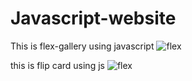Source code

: # Javascript-website
This is flex-gallery using javascript
![flex](https://github.com/ahmadkhalil-1/Javascript-website/assets/131601921/a202c1bf-e19f-4050-a759-0b7664add5a1)

this is flip card using js
![flex](https://github.com/ahmadkhalil-1/Javascript-website/assets/131601921/6d150398-7bcc-4629-9a9c-ba8e85e20ac8)

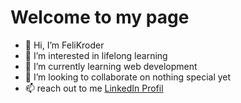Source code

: # Welcome to my page

- 👋 Hi, I’m FeliKroder
- 👀 I’m interested in lifelong learning
- 🌱 I’m currently learning web development
- 💞️ I’m looking to collaborate on nothing special yet
- 📫 reach out to me [LinkedIn Profil](https://www.linkedin.com/in/felicitas-kroder)

<!---
FeliKroder/FeliKroder is a ✨ special ✨ repository because its `README.md` (this file) appears on your GitHub profile.
You can click the Preview link to take a look at your changes.
--->
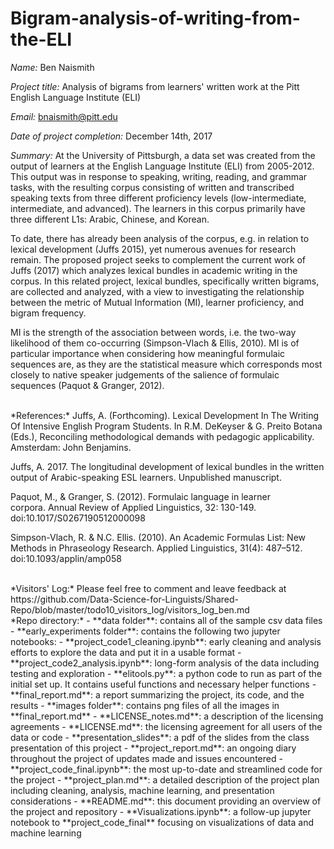# Bigram-analysis-of-writing-from-the-ELI

*Name:* Ben Naismith  

*Project title:* Analysis of bigrams from learners' written work at the Pitt English Language Institute (ELI)

*Email:* bnaismith@pitt.edu  

*Date of project completion:* December 14th, 2017  

*Summary:* At the University of Pittsburgh, a data set was created from the output of learners at the English Language Institute (ELI) from 2005-2012. This output was in response to speaking, writing, reading, and grammar tasks, with the resulting corpus consisting of written and transcribed speaking texts from three different proficiency levels (low-intermediate, intermediate, and advanced). The learners in this corpus primarily have three different L1s: Arabic, Chinese, and Korean.

To date, there has already been analysis of the corpus, e.g. in relation to lexical development (Juffs 2015), yet numerous avenues for research remain. The proposed project seeks to complement the current work of Juffs (2017) which analyzes lexical bundles in academic writing in the corpus. In this related project, lexical bundles, specifically written bigrams, are collected and analyzed, with a view to investigating the relationship between the metric of Mutual Information (MI), learner proficiency, and bigram frequency.

MI is the strength of the association between words, i.e. the two-way likelihood of them co-occurring (Simpson-Vlach & Ellis, 2010). MI is of particular importance when considering how meaningful formulaic sequences are, as they are the statistical measure which corresponds most closely to native speaker judgements of the salience of formulaic sequences (Paquot & Granger, 2012).  

<br>
*References:*  
Juffs, A. (Forthcoming). Lexical Development In The Writing Of Intensive English Program Students. In R.M. DeKeyser & G. Preito Botana (Eds.), Reconciling methodological demands with pedagogic applicability. Amsterdam: John Benjamins.

Juffs, A. 2017. The longitudinal development of lexical bundles in the written output of Arabic-speaking ESL learners. Unpublished manuscript.  

Paquot, M., & Granger, S. (2012). Formulaic language in learner corpora. Annual Review of Applied Linguistics, 32: 130-149. doi:10.1017/S0267190512000098

Simpson-Vlach, R. & N.C. Ellis. (2010). An Academic Formulas List: New Methods in Phraseology Research. Applied Linguistics, 31(4): 487–512. doi:10.1093/applin/amp058

<br>
*Visitors' Log:*  
Please feel free to comment and leave feedback at https://github.com/Data-Science-for-Linguists/Shared-Repo/blob/master/todo10_visitors_log/visitors_log_ben.md

<br>
*Repo directory:*  
- **data folder**: contains all of the sample csv data files
- **early_experiments folder**: contains the following two jupyter notebooks:
  - **project_code1_cleaning.ipynb**: early cleaning and analysis efforts to explore the data and put it in a usable format
  - **project_code2_analysis.ipynb**: long-form analysis of the data including testing and exploration   
- **elitools.py**: a python code to run as part of the initial set up. It contains useful functions and necessary helper functions
- **final_report.md**: a report summarizing the project, its code, and the results
- **images folder**: contains png files of all the images in **final_report.md**
- **LICENSE_notes.md**: a description of the licensing agreements
- **LICENSE.md**: the licensing agreement for all users of the data or code
- **presentation_slides**: a pdf of the slides from the class presentation of this project
- **project_report.md**: an ongoing diary throughout the project of updates made and issues encountered
- **project_code_final.ipynb**: the most up-to-date and streamlined code for the project
- **project_plan.md**: a detailed description of the project plan including cleaning, analysis, machine learning, and presentation considerations
- **README.md**: this document providing an overview of the project and repository
- **Visualizations.ipynb**: a follow-up jupyter notebook to **project_code_final** focusing on visualizations of data and machine learning
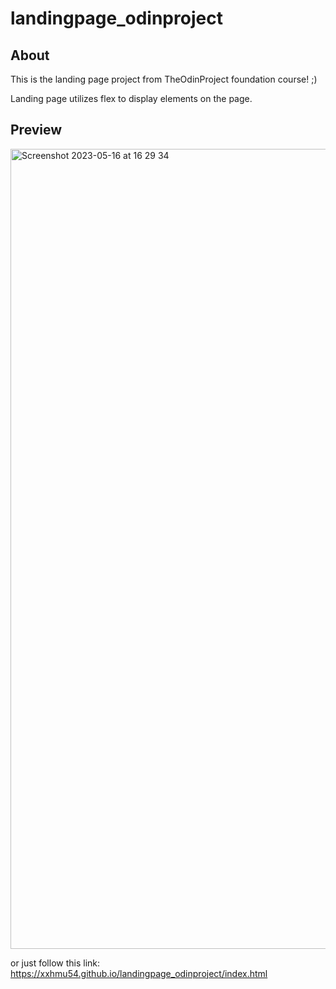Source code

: # landingpage_odinproject

## About
This is the landing page project from TheOdinProject
foundation course! ;)

Landing page utilizes flex to display elements on the page.


## Preview

<img width="1280" alt="Screenshot 2023-05-16 at 16 29 34" src="https://github.com/XxHMu54/landingpage_odinproject/assets/98530123/36f84614-acfd-4f46-b2ea-478379d3e4a2">


or just follow this link: https://xxhmu54.github.io/landingpage_odinproject/index.html


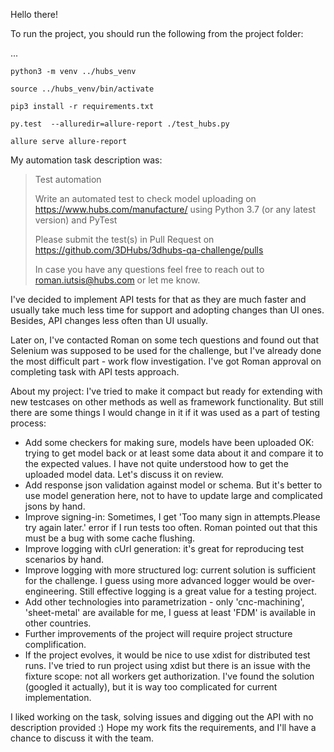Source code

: Hello there!

To run the project, you should run the following from the project folder:

...

    python3 -m venv ../hubs_venv
    
    source ../hubs_venv/bin/activate

    pip3 install -r requirements.txt

    py.test  --alluredir=allure-report ./test_hubs.py 
    
    allure serve allure-report



My automation task description was:
> Test automation
> 
> Write an automated test to check model uploading on https://www.hubs.com/manufacture/ using Python 3.7 (or any latest version) and PyTest
>
>Please submit the test(s) in Pull Request on https://github.com/3DHubs/3dhubs-qa-challenge/pulls
> 
> In case you have any questions feel free to reach out to roman.iutsis@hubs.com or let me know.

I've decided to implement API tests for that as they are much faster and usually take much less time for support and adopting changes than UI ones. Besides, API changes less often than UI usually.

Later on, I've contacted Roman on some tech questions and found out that Selenium was supposed to be used for the challenge, but I've already done the most difficult part - work flow investigation. 
I've got Roman approval on completing task with API tests approach.

About my project:
I've tried to make it compact but ready for extending with new testcases on other methods as well as framework functionality.
But still there are some things I would change in it if it was used as a part of testing process:

* Add some checkers for making sure, models have been uploaded OK: trying to get model back or at least some data about it and compare it to the expected values. I have not quite understood how to get the uploaded model data. Let's discuss it on review.
* Add response json validation against model or schema. But it's better to use model generation here, not to have to update large and complicated jsons by hand.
* Improve signing-in: Sometimes, I get 'Too many sign in attempts.Please try again later.' error if I run tests too often. Roman pointed out that this must be a bug with some cache flushing.
* Improve logging with cUrl generation: it's great for reproducing test scenarios by hand.
* Improve logging with more structured log: current solution is sufficient for the challenge. I guess using more advanced logger would be over-engineering. Still effective logging is a great value for a testing project.
* Add other technologies into parametrization - only 'cnc-machining', 'sheet-metal' are available for me, I guess at least 'FDM' is available in other countries.
* Further improvements of the project will require project structure complification.
* If the project evolves, it would be nice to use xdist for distributed test runs. I've tried to run project using xdist but there is an issue with the fixture scope: not all workers get authorization. I've found the solution (googled it actually), but it is way too complicated for current implementation.

I liked working on the task, solving issues and digging out the API with no description provided :)
Hope my work fits the requirements, and I'll have a chance to discuss it with the team. 
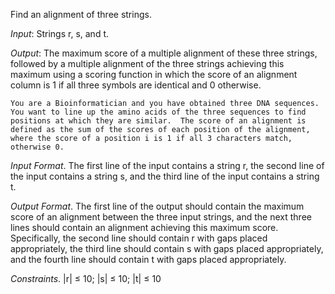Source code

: Find an alignment of three strings.

*Input*: Strings r, s, and t.

*Output*: The maximum score of a multiple alignment of these three strings, followed by a multiple alignment of the three strings achieving this maximum using a scoring function in which the score of an alignment column is 1 if all three symbols are identical and 0 otherwise.

    You are a Bioinformatician and you have obtained three DNA sequences. You want to line up the amino acids of the three sequences to find positions at which they are similar.  The score of an alignment is defined as the sum of the scores of each position of the alignment, where the score of a position i is 1 if all 3 characters match, otherwise 0.

*Input Format*. The first line of the input contains a string r, the second line of the input contains a string s, and the third line of the input contains a string t.

*Output Format*. The first line of the output should contain the maximum score of an alignment between the three input strings, and the next three lines should contain an alignment achieving this maximum score. Specifically, the second line should contain r with gaps placed appropriately, the third line should contain s with gaps placed appropriately, and the fourth line should contain t with gaps placed appropriately.


*Constraints*. |r| ≤ 10; |s| ≤ 10; |t| ≤ 10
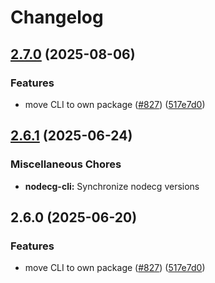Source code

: # Changelog

## [2.7.0](https://github.com/csmplay/nodecg/compare/nodecg-cli-v2.6.1...nodecg-cli-v2.7.0) (2025-08-06)


### Features

* move CLI to own package ([#827](https://github.com/csmplay/nodecg/issues/827)) ([517e7d0](https://github.com/csmplay/nodecg/commit/517e7d0f4dcea97cd681a07813a254f7c204d37a))

## [2.6.1](https://github.com/nodecg/nodecg/compare/nodecg-cli-v2.6.0...nodecg-cli-v2.6.1) (2025-06-24)


### Miscellaneous Chores

* **nodecg-cli:** Synchronize nodecg versions

## 2.6.0 (2025-06-20)


### Features

* move CLI to own package ([#827](https://github.com/nodecg/nodecg/issues/827)) ([517e7d0](https://github.com/nodecg/nodecg/commit/517e7d0f4dcea97cd681a07813a254f7c204d37a))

* [Task requirements]:
Check each line of the entries, and copy the ones that contain "would".

* [Your response]:
But still there are some things I would change in it if it was used as a part of testing process:
* Improve logging with more structured log: current solution is sufficient for the challenge. I guess using more advanced logger would be over-engineering. Still effective logging is a great value for a testing project.
* If the project evolves, it would be nice to use xdist for distributed test runs. I've tried to run project using xdist but there is an issue with the fixture scope: not all workers get authorization. I've found the solution (googled it actually), but it is way too complicated for current implementation.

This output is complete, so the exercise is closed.